**EXERCISE DESCRIPTION**.
Extract each record and reproduce it exactly.

[Opening WORKING DATA section]

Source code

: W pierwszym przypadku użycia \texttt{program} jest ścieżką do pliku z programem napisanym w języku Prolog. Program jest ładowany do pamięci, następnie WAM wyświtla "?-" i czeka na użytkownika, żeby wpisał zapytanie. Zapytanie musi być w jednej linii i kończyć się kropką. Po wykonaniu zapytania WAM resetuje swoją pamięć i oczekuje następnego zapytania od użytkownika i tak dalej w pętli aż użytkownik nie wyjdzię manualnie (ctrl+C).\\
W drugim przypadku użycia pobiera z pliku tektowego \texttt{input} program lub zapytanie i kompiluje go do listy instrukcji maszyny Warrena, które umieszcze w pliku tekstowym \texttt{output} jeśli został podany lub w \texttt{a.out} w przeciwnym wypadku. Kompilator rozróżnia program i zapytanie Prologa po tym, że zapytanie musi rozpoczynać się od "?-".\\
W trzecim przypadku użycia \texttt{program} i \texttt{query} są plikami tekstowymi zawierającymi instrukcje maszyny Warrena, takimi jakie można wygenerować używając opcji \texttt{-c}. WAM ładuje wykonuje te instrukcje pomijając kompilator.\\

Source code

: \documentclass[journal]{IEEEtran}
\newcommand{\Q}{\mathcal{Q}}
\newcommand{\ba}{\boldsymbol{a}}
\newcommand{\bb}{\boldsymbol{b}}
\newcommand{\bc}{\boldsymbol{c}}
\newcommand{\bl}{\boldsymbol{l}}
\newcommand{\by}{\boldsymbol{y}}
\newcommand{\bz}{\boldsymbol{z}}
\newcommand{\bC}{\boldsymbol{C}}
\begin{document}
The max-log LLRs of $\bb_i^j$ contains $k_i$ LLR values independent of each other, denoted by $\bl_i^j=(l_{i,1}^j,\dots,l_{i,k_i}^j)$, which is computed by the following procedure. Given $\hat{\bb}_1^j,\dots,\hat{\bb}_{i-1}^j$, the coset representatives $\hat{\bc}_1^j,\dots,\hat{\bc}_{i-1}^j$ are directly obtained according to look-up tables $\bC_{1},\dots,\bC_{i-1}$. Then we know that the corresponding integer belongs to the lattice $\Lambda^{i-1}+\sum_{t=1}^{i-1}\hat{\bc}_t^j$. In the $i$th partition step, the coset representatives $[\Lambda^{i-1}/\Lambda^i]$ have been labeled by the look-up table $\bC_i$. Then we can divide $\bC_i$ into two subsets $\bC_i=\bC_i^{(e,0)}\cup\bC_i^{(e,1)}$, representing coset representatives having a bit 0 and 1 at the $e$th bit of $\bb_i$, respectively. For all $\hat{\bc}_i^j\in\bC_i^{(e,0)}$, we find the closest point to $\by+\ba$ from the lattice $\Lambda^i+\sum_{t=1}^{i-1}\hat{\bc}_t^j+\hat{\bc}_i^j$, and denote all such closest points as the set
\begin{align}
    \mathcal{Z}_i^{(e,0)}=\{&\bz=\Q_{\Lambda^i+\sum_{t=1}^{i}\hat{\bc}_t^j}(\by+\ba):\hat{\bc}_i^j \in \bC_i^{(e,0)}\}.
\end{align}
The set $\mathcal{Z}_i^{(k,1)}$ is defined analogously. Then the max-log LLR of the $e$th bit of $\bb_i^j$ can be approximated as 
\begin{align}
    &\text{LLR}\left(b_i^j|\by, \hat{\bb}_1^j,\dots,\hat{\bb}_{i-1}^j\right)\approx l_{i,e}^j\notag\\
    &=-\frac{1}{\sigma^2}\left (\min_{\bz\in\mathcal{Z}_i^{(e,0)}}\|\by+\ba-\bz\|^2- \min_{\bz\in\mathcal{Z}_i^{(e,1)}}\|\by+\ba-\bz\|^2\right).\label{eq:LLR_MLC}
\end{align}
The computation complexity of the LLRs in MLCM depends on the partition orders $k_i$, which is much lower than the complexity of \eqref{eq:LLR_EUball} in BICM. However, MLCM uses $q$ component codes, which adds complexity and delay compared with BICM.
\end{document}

[Closing WORKING DATA section]

**WRITTEN SOLUTION**.
Source code

: W pierwszym przypadku użycia \texttt{program} jest ścieżką do pliku z programem napisanym w języku Prolog. Program jest ładowany do pamięci, następnie WAM wyświtla "?-" i czeka na użytkownika, żeby wpisał zapytanie. Zapytanie musi być w jednej linii i kończyć się kropką. Po wykonaniu zapytania WAM resetuje swoją pamięć i oczekuje następnego zapytania od użytkownika i tak dalej w pętli aż użytkownik nie wyjdzię manualnie (ctrl+C).\\
W drugim przypadku użycia pobiera z pliku tektowego \texttt{input} program lub zapytanie i kompiluje go do listy instrukcji maszyny Warrena, które umieszcze w pliku tekstowym \texttt{output} jeśli został podany lub w \texttt{a.out} w przeciwnym wypadku. Kompilator rozróżnia program i zapytanie Prologa po tym, że zapytanie musi rozpoczynać się od "?-".\\
W trzecim przypadku użycia \texttt{program} i \texttt{query} są plikami tekstowymi zawierającymi instrukcje maszyny Warrena, takimi jakie można wygenerować używając opcji \texttt{-c}. WAM ładuje wykonuje te instrukcje pomijając kompilator.\\

Source code

: \documentclass[journal]{IEEEtran}
\newcommand{\Q}{\mathcal{Q}}
\newcommand{\ba}{\boldsymbol{a}}
\newcommand{\bb}{\boldsymbol{b}}
\newcommand{\bc}{\boldsymbol{c}}
\newcommand{\bl}{\boldsymbol{l}}
\newcommand{\by}{\boldsymbol{y}}
\newcommand{\bz}{\boldsymbol{z}}
\newcommand{\bC}{\boldsymbol{C}}
\begin{document}
The max-log LLRs of $\bb_i^j$ contains $k_i$ LLR values independent of each other, denoted by $\bl_i^j=(l_{i,1}^j,\dots,l_{i,k_i}^j)$, which is computed by the following procedure. Given $\hat{\bb}_1^j,\dots,\hat{\bb}_{i-1}^j$, the coset representatives $\hat{\bc}_1^j,\dots,\hat{\bc}_{i-1}^j$ are directly obtained according to look-up tables $\bC_{1},\dots,\bC_{i-1}$. Then we know that the corresponding integer belongs to the lattice $\Lambda^{i-1}+\sum_{t=1}^{i-1}\hat{\bc}_t^j$. In the $i$th partition step, the coset representatives $[\Lambda^{i-1}/\Lambda^i]$ have been labeled by the look-up table $\bC_i$. Then we can divide $\bC_i$ into two subsets $\bC_i=\bC_i^{(e,0)}\cup\bC_i^{(e,1)}$, representing coset representatives having a bit 0 and 1 at the $e$th bit of $\bb_i$, respectively. For all $\hat{\bc}_i^j\in\bC_i^{(e,0)}$, we find the closest point to $\by+\ba$ from the lattice $\Lambda^i+\sum_{t=1}^{i-1}\hat{\bc}_t^j+\hat{\bc}_i^j$, and denote all such closest points as the set
\begin{align}
    \mathcal{Z}_i^{(e,0)}=\{&\bz=\Q_{\Lambda^i+\sum_{t=1}^{i}\hat{\bc}_t^j}(\by+\ba):\hat{\bc}_i^j \in \bC_i^{(e,0)}\}.
\end{align}
The set $\mathcal{Z}_i^{(k,1)}$ is defined analogously. Then the max-log LLR of the $e$th bit of $\bb_i^j$ can be approximated as 
\begin{align}
    &\text{LLR}\left(b_i^j|\by, \hat{\bb}_1^j,\dots,\hat{\bb}_{i-1}^j\right)\approx l_{i,e}^j\notag\\
    &=-\frac{1}{\sigma^2}\left (\min_{\bz\in\mathcal{Z}_i^{(e,0)}}\|\by+\ba-\bz\|^2- \min_{\bz\in\mathcal{Z}_i^{(e,1)}}\|\by+\ba-\bz\|^2\right).\label{eq:LLR_MLC}
\end{align}
The computation complexity of the LLRs in MLCM depends on the partition orders $k_i$, which is much lower than the complexity of \eqref{eq:LLR_EUball} in BICM. However, MLCM uses $q$ component codes, which adds complexity and delay compared with BICM.
\end{document}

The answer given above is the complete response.